Russia to respond if Norway joins European missile shield
Oslo should understand that its possible move to join the NATO European missile shield will not be left unanswered by its neighbor Russia, Russian Ambassador to Norway Teimuraz Ramishvili said in an interview with Norway’s state-run NRK TV channel.
"In this case we will have to make military-level technical decisions needed to neutralize the effect of the possible creation of a missile shield element. Naturally, it will trigger a vigorous reaction in Norway, which will claim that Russia poses a military threat to the country," he said in an NRK interview aired late Saturday.
"Norway has to understand that after becoming an outpost of NATO, it will have to face head-on Russia and the Russian military might," Ramishvili said, adding that the move "will become a new factor that will be included in our strategic planning as an additional problem in the Arctic Region."

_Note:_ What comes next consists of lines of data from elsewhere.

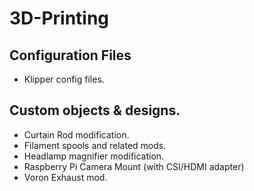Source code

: # 3D-Printing

## Configuration Files
* Klipper config files.

## Custom objects &amp; designs.
* Curtain Rod modification.
* Filament spools and related mods.
* Headlamp magnifier modification.
* Raspberry Pi Camera Mount (with CSI/HDMI adapter)
* Voron Exhaust mod.
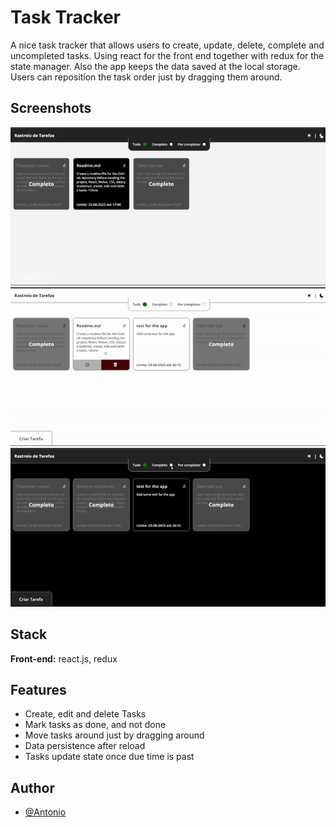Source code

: # Task Tracker
A nice task tracker that allows users to create, update, delete, complete and uncompleted tasks. Using react for the front end together with redux for the state manager. Also the app keeps the data saved at the local storage. Users can reposition the task order just by dragging them around.

## Screenshots

![example 1](https://github.com/AntonioSilvaVaz/rastreio-tarefas/blob/main/assets/gif1.gif)
![example 2](https://github.com/AntonioSilvaVaz/rastreio-tarefas/blob/main/assets/gif2.gif)
![example 3](https://github.com/AntonioSilvaVaz/rastreio-tarefas/blob/main/assets/gif3.gif)


## Stack

**Front-end:** react.js, redux

## Features

- Create, edit and delete Tasks
- Mark tasks as done, and not done
- Move tasks around just by dragging around
- Data persistence after reload
- Tasks update state once due time is past
## Author

- [@Antonio](https://github.com/AntonioSilvaVaz)
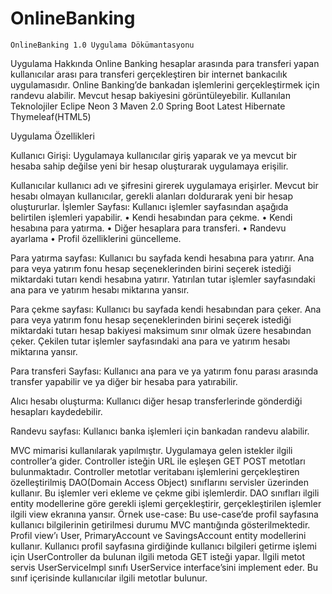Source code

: # OnlineBanking

	OnlineBanking 1.0 Uygulama Dökümantasyonu

























Uygulama Hakkında
 	Online Banking hesaplar arasında para transferi yapan kullanıcılar arası para transferi gerçekleştiren bir internet bankacılık uygulamasıdır. Online Banking’de bankadan işlemlerini gerçekleştirmek için randevu alabilir. Mevcut hesap bakiyesini görüntüleyebilir.
Kullanılan Teknolojiler
Eclipe Neon 3
Maven 2.0
Spring Boot Latest
Hibernate 
Thymeleaf(HTML5)


















Uygulama Özellikleri


Kullanıcı Girişi: Uygulamaya kullanıcılar giriş yaparak ve ya mevcut bir hesaba sahip değilse yeni bir hesap oluşturarak uygulamaya erişilir.                                                



Kullanıcılar kullanıcı adı ve şifresini girerek uygulamaya erişirler.
Mevcut bir hesabı olmayan kullanıcılar, gerekli alanları doldurarak yeni bir hesap oluştururlar. 
İşlemler Sayfası: Kullanıcı işlemler sayfasından aşağıda belirtilen işlemleri yapabilir.
•	Kendi hesabından para çekme.
•	Kendi hesabına para yatırma.
•	Diğer hesaplara para transferi.
•	Randevu ayarlama
•	Profil özelliklerini güncelleme.









Para yatırma sayfası: Kullanıcı bu sayfada kendi hesabına para yatırır. 
Ana para veya yatırım fonu hesap seçeneklerinden birini seçerek istediği miktardaki tutarı kendi hesabına yatırır. Yatırılan tutar işlemler sayfasındaki ana para ve yatırım hesabı miktarına yansır.

Para çekme sayfası: Kullanıcı bu sayfada kendi hesabından para çeker. 
Ana para veya yatırım fonu hesap seçeneklerinden birini seçerek istediği miktardaki tutarı hesap bakiyesi maksimum sınır olmak üzere hesabından çeker. Çekilen tutar işlemler sayfasındaki ana para ve yatırım hesabı miktarına yansır.


Para transferi Sayfası: Kullanıcı ana para ve ya yatırım fonu parası arasında transfer yapabilir ve ya diğer bir hesaba para yatırabilir.


Alıcı hesabı oluşturma: Kullanıcı diğer hesap transferlerinde gönderdiği hesapları kaydedebilir.


Randevu sayfası: Kullanıcı banka işlemleri için bankadan randevu alabilir.

MVC mimarisi kullanılarak yapılmıştır. Uygulamaya gelen istekler ilgili controller’a gider. Controller isteğin URL ile eşleşen GET POST metotları bulunmaktadır. Controller metotlar veritabanı işlemlerini gerçekleştiren özelleştirilmiş DAO(Domain Access Object) sınıflarını servisler üzerinden kullanır. Bu işlemler veri ekleme ve çekme gibi işlemlerdir. DAO sınıfları ilgili entity modellerine göre gerekli işlemi gerçekleştirir, gerçekleştirilen işlemler ilgili view ekranına yansır. 
Örnek use-case:
Bu use-case’de profil sayfasına kullanıcı bilgilerinin getirilmesi durumu MVC mantığında gösterilmektedir.
Profil view’ı User, PrimaryAccount ve SavingsAccount entity modellerini kullanır. Kullanıcı profil sayfasına girdiğinde kullanıcı bilgileri getirme işlemi için UserController da bulunan ilgili metoda GET isteği yapar. İlgili metot servis UserServiceImpl sınıfı UserService interface’sini implement eder. Bu sınıf içerisinde kullanıcılar ilgili metotlar bulunur.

"Therefore, there will be no peaceful Arctic anymore," he added.
In a comment to TASS, Ramishvili said that Moscow had to express its views on the issue in public, because the Norwegian side is unwilling to communicate on the problem.
"We have to talk about this in public recently due to the lask of the negotiation process and the Norwegian side’s reluctance to discuss their concerns with the neighbors. For this reason, the embassy tries to attract the public and politicians' attention to the problem in an attempt to prevent the arms race from spreading to the Arctic region," he said.
In 2015, Norwegian Prime Minister Erna Solberg expressed her country’s readiness as a NATO founding member to make a contribution in the creation of the European missile shield. Norway and US defense experts were to submit their recommendations on the issue to the Norwegian government by the end of 2017.
The Royal Norwegian Navy currently has in service five modern Fridtjof Nansen-class frigates, equipped with Lockheed Martin's AEGIS combat system, that can be modernized to be incorporated into the European missile shield system.
The Globus II, a radar station located on the Vardo island near the Russian border, and another radar that the US plans to deploy there by 2020, can also be turned into elements of the European missile shield. Norwegian defense officials, however, dismissed this possibility.